CALIFORNIA CITY SUSPENDS ‘SENSITIVE AREAS’ ENFORCEMENT
CRPA is celebrating a small but significant victory after CRPA’s CCW Reckoning Project caused the community of Los Gatos, in Santa Clara County, to suspend enforcement of an ordinance adopted earlier this year establishing several new “sensitive areas” where legal concealed carry is prohibited.
Enforcement of the ordinance was put “on hold” by the City after the CRPA’s attorneys at the law firm of Michel & Associates warned the city it would be sued on constitutional grounds if the new law was enforced. CRPA’s strategic partners at the Second Amendment Foundation joined CRPA in this effort.
“According to published reports,” said CRPA volunteer President Chuck Michel, “the town is waiting to see whether CRPA and SAF’s lawsuit against pending state legislation (Senate Bill 2 is expected to be passed and signed by Gavin Newsom in the next few weeks) is resolved. That’s fine with us, for now, because it means this restrictive ordinance will not be enforced.”
Designating areas as “sensitive places” where lawful concealed carry, even with a CCW, is prohibited is a strategy being used by gun prohibitionists to get around new guidelines set down in the 2022 Bruen ruling by the U.S. Supreme Court regarding concealed carry in public.
SAF, often in partnership with CRPA. is also challenging similar restrictions in New York, New Jersey, Maryland, Illinois, and elsewhere in California, The over-designation of areas as “sensitive” where CCW’s are not valid is a strategy that is obviously designed to circumvent the Supreme Court’s edict. CRPA is battling cities and counties throughout California that use this gambit as a thumb their vindictive noses at the high court’s mandate, no matter how much they dislike the right to bear arms.

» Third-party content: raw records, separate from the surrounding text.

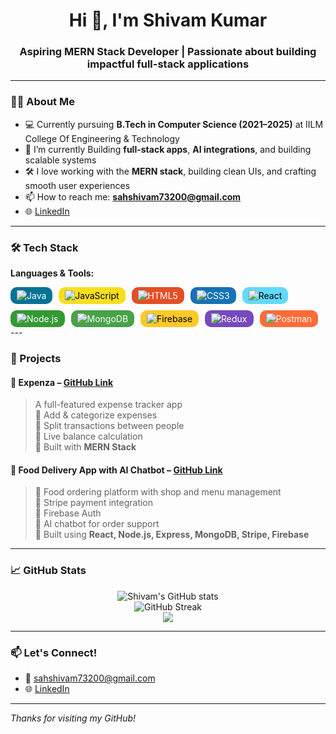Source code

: <h1 align="center">Hi 👋, I'm Shivam Kumar</h1>
<h3 align="center">Aspiring MERN Stack Developer | Passionate about building impactful full-stack applications</h3>

---

### 👨‍💻 About Me
- 💻 Currently pursuing **B.Tech in Computer Science (2021–2025)** at IILM College Of Engineering & Technology  
- 🌱 I’m currently Building **full-stack apps**, **AI integrations**, and building scalable systems  
- 🛠️ I love working with the **MERN stack**, building clean UIs, and crafting smooth user experiences  
- 📫 How to reach me: **sahshivam73200@gmail.com**  
- 🌐 [LinkedIn](https://www.linkedin.com/in/shivam-kumar-054287226)

---

### 🛠️ Tech Stack
**Languages & Tools:**  
<div align="left" style="display: flex; flex-wrap: wrap; gap: 10px;"> <img src="https://img.shields.io/badge/Java-007396?style=flat&logo=java&logoColor=white" alt="Java" style="padding:5px 10px; border-radius:10px; background-color:#007396; color:white;" /> <img src="https://img.shields.io/badge/JavaScript-F7DF1E?style=flat&logo=javascript&logoColor=black" alt="JavaScript" style="padding:5px 10px; border-radius:10px; background-color:#F7DF1E; color:black;" /> <img src="https://img.shields.io/badge/HTML5-E34F26?style=flat&logo=html5&logoColor=white" alt="HTML5" style="padding:5px 10px; border-radius:10px; background-color:#E34F26; color:white;" /> <img src="https://img.shields.io/badge/CSS3-1572B6?style=flat&logo=css3&logoColor=white" alt="CSS3" style="padding:5px 10px; border-radius:10px; background-color:#1572B6; color:white;" /> <img src="https://img.shields.io/badge/React-61DAFB?style=flat&logo=react&logoColor=black" alt="React" style="padding:5px 10px; border-radius:10px; background-color:#61DAFB; color:black;" /> <img src="https://img.shields.io/badge/Node.js-339933?style=flat&logo=node.js&logoColor=white" alt="Node.js" style="padding:5px 10px; border-radius:10px; background-color:#339933; color:white;" /> <img src="https://img.shields.io/badge/MongoDB-47A248?style=flat&logo=mongodb&logoColor=white" alt="MongoDB" style="padding:5px 10px; border-radius:10px; background-color:#47A248; color:white;" /> <img src="https://img.shields.io/badge/Firebase-FFCA28?style=flat&logo=firebase&logoColor=black" alt="Firebase" style="padding:5px 10px; border-radius:10px; background-color:#FFCA28; color:black;" /> <img src="https://img.shields.io/badge/Redux-764ABC?style=flat&logo=redux&logoColor=white" alt="Redux" style="padding:5px 10px; border-radius:10px; background-color:#764ABC; color:white;" /> <img src="https://img.shields.io/badge/Postman-FF6C37?style=flat&logo=postman&logoColor=white" alt="Postman" style="padding:5px 10px; border-radius:10px; background-color:#FF6C37; color:white;" /> </div>
---

### 💼 Projects

#### 🔹 **Expenza** – [GitHub Link](https://github.com/Shivam7262/Expenza)
> A full-featured expense tracker app  
> 🔹 Add & categorize expenses  
> 🔹 Split transactions between people  
> 🔹 Live balance calculation  
> 🔹 Built with **MERN Stack**

#### 🔹 **Food Delivery App with AI Chatbot** – [GitHub Link](https://github.com/Shivam7262/crave-kart)
> 🚀 Food ordering platform with shop and menu management  
> 🔹 Stripe payment integration  
> 🔹 Firebase Auth  
> 🔹 AI chatbot for order support  
> 🔹 Built using **React, Node.js, Express, MongoDB, Stripe, Firebase**

---

### 📈 GitHub Stats

<p align="center">
  <img src="https://github-readme-stats.vercel.app/api?username=Shivam7262&show_icons=true&theme=radical" alt="Shivam's GitHub stats"/>
  <br/>
  <img src="https://github-readme-streak-stats.herokuapp.com/?user=Shivam7262&theme=radical" alt="GitHub Streak"/>
  <br/>
  <img src="https://github-readme-stats.vercel.app/api/top-langs/?username=Shivam7262&layout=compact&theme=radical"/>
</p>

---

### 📫 Let's Connect!
- 📧 sahshivam73200@gmail.com  
- 🌐 [LinkedIn](https://www.linkedin.com/in/shivam-kumar-054287226)

---

_Thanks for visiting my GitHub!_

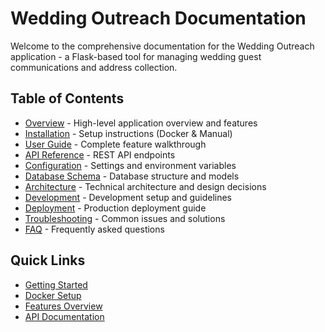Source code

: # Wedding Outreach Documentation

Welcome to the comprehensive documentation for the Wedding Outreach application - a Flask-based tool for managing wedding guest communications and address collection.

## Table of Contents

- [Overview](overview.md) - High-level application overview and features
- [Installation](installation.md) - Setup instructions (Docker & Manual)
- [User Guide](user-guide.md) - Complete feature walkthrough
- [API Reference](api-reference.md) - REST API endpoints
- [Configuration](configuration.md) - Settings and environment variables
- [Database Schema](database-schema.md) - Database structure and models
- [Architecture](architecture.md) - Technical architecture and design decisions
- [Development](development.md) - Development setup and guidelines
- [Deployment](deployment.md) - Production deployment guide
- [Troubleshooting](troubleshooting.md) - Common issues and solutions
- [FAQ](faq.md) - Frequently asked questions

## Quick Links

- [Getting Started](installation.md#quick-start)
- [Docker Setup](installation.md#docker-setup)
- [Features Overview](overview.md#features)
- [API Documentation](api-reference.md)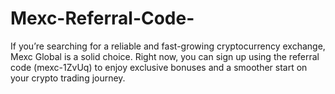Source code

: # Mexc-Referral-Code-
If you’re searching for a reliable and fast-growing cryptocurrency exchange, Mexc Global is a solid choice. Right now, you can sign up using the referral code (mexc-1ZvUq) to enjoy exclusive bonuses and a smoother start on your crypto trading journey.
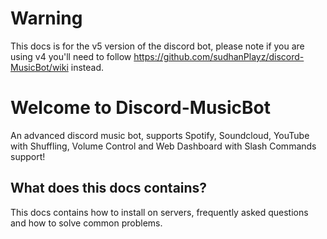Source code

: # Warning
This docs is for the v5 version of the discord bot, please note if you are using v4 you'll need to follow https://github.com/sudhanPlayz/discord-MusicBot/wiki instead.
# Welcome to Discord-MusicBot

An advanced discord music bot, supports Spotify, Soundcloud, YouTube with Shuffling, Volume Control and Web Dashboard with Slash Commands support!

## What does this docs contains?

This docs contains how to install on servers, frequently asked questions and how to solve common problems.
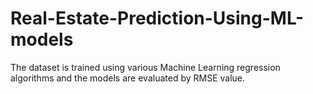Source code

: # Real-Estate-Prediction-Using-ML-models
The dataset is trained using various Machine Learning regression algorithms and the models are evaluated by RMSE value.
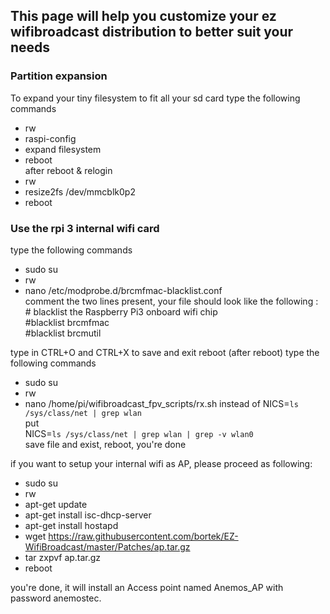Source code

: ## This page will help you customize your ez wifibroadcast distribution to better suit your needs

### Partition expansion
To expand your tiny filesystem to fit all your sd card
type the following commands 
* rw
* raspi-config
* expand filesystem
* reboot    
after reboot & relogin
* rw
* resize2fs /dev/mmcblk0p2
* reboot

### Use the rpi 3 internal wifi card
type the following commands
* sudo su
* rw
* nano /etc/modprobe.d/brcmfmac-blacklist.conf    
comment the two lines present, your file should look like the following :      
\# blacklist the Raspberry Pi3 onboard wifi chip   
\#blacklist brcmfmac   
\#blacklist brcmutil

type in CTRL+O and CTRL+X to save and exit
reboot
(after reboot)
type the following commands
* sudo su
* rw
* nano /home/pi/wifibroadcast_fpv_scripts/rx.sh
instead of NICS=`ls /sys/class/net | grep wlan`    
put    
NICS=`ls /sys/class/net | grep wlan | grep -v wlan0`   
save file and exist, reboot, you're done

if you want to setup your internal wifi as AP, please proceed as following:   

 * sudo su
 * rw
 * apt-get update
 * apt-get install isc-dhcp-server
 * apt-get install hostapd
 * wget https://raw.githubusercontent.com/bortek/EZ-WifiBroadcast/master/Patches/ap.tar.gz
 * tar zxpvf ap.tar.gz
 * reboot
  
you're done, it will install an Access point named Anemos_AP with password anemostec.

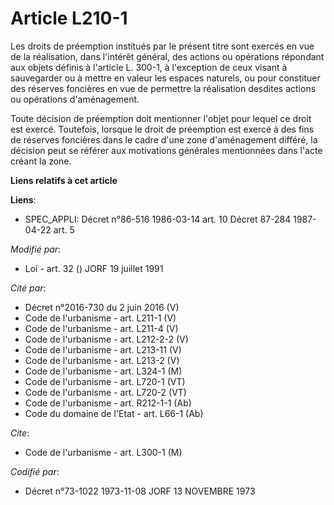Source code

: # Article L210-1

Les droits de préemption institués par le présent titre sont exercés en vue de la réalisation, dans l'intérêt général, des
actions ou opérations répondant aux objets définis à l'article L. 300-1, à l'exception de ceux visant à sauvegarder ou à
mettre en valeur les espaces naturels, ou pour constituer des réserves foncières en vue de permettre la réalisation desdites
actions ou opérations d'aménagement.

Toute décision de préemption doit mentionner l'objet pour lequel ce droit est exercé. Toutefois, lorsque le droit de
préemption est exercé à des fins de réserves foncières dans le cadre d'une zone d'aménagement différé, la décision peut se
référer aux motivations générales mentionnées dans l'acte créant la zone.

**Liens relatifs à cet article**

**Liens**:

  - SPEC_APPLI: Décret n°86-516 1986-03-14 art. 10 Décret 87-284 1987-04-22 art. 5

_Modifié par_:

  - Loi - art. 32 () JORF 19 juillet 1991

_Cité par_:

  - Décret n°2016-730 du 2 juin 2016 (V)
  - Code de l'urbanisme - art. L211-1 (V)
  - Code de l'urbanisme - art. L211-4 (V)
  - Code de l'urbanisme - art. L212-2-2 (V)
  - Code de l'urbanisme - art. L213-11 (V)
  - Code de l'urbanisme - art. L213-2 (V)
  - Code de l'urbanisme - art. L324-1 (M)
  - Code de l'urbanisme - art. L720-1 (VT)
  - Code de l'urbanisme - art. L720-2 (VT)
  - Code de l'urbanisme - art. R212-1-1 (Ab)
  - Code du domaine de l'Etat - art. L66-1 (Ab)

_Cite_:

  - Code de l'urbanisme - art. L300-1 (M)

_Codifié par_:

  - Décret n°73-1022 1973-11-08 JORF 13 NOVEMBRE 1973
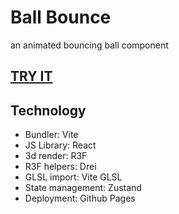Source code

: # Ball Bounce

an animated bouncing ball component

## [TRY IT](https://mathieu-superpose.github.io/ball-bounce/)

## Technology

- Bundler: Vite
- JS Library: React
- 3d render: R3F
- R3F helpers: Drei
- GLSL import: Vite GLSL
- State management: Zustand
- Deployment: Github Pages
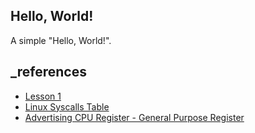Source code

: ## Hello, World!

A simple "Hello, World!".

## \_references

- [Lesson 1](https://asmtutor.com/#lesson1)
- [Linux Syscalls Table](https://chromium.googlesource.com/chromiumos/docs/+/HEAD/constants/syscalls.md#x86-32_bit)
- [Advertising
  CPU Register - General Purpose Register](https://web.archive.org/web/20191114093028/https://gerardnico.com/computer/cpu/register/general)
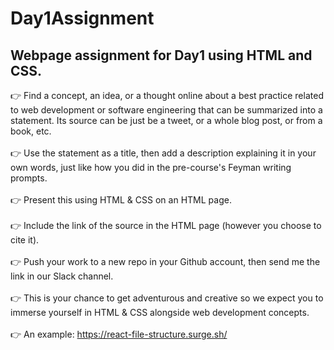 # Day1Assignment

## Webpage assignment for Day1 using HTML and CSS.

👉 Find a concept, an idea, or a thought online about a best practice related to web development or software engineering that can be summarized into a statement. Its source can be just be a tweet, or a whole blog post, or from a book, etc.<br /><br />
👉 Use the statement as a title, then add a description explaining it in your own words, just like how you did in the pre-course's Feyman writing prompts.<br /><br />
👉 Present this using HTML & CSS on an HTML page.<br /><br />
👉 Include the link of the source in the HTML page (however you choose to cite it).<br /><br />
👉 Push your work to a new repo in your Github account, then send me the link in our Slack channel.<br /><br />
👉 This is your chance to get adventurous and creative so we expect you to immerse yourself in HTML & CSS alongside web development concepts.<br /><br />
👉 An example: https://react-file-structure.surge.sh/<br /><br />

The ordinance was set to take effect Sept. 1, but with the threat of litigation, there will be no enforcement of the sensitive areas prohibition at certain locations, including some town property, places of worship, and on public transportation. This is an important “first step” in the effort to stop these expansive designations of what constitutes a “sensitive place.”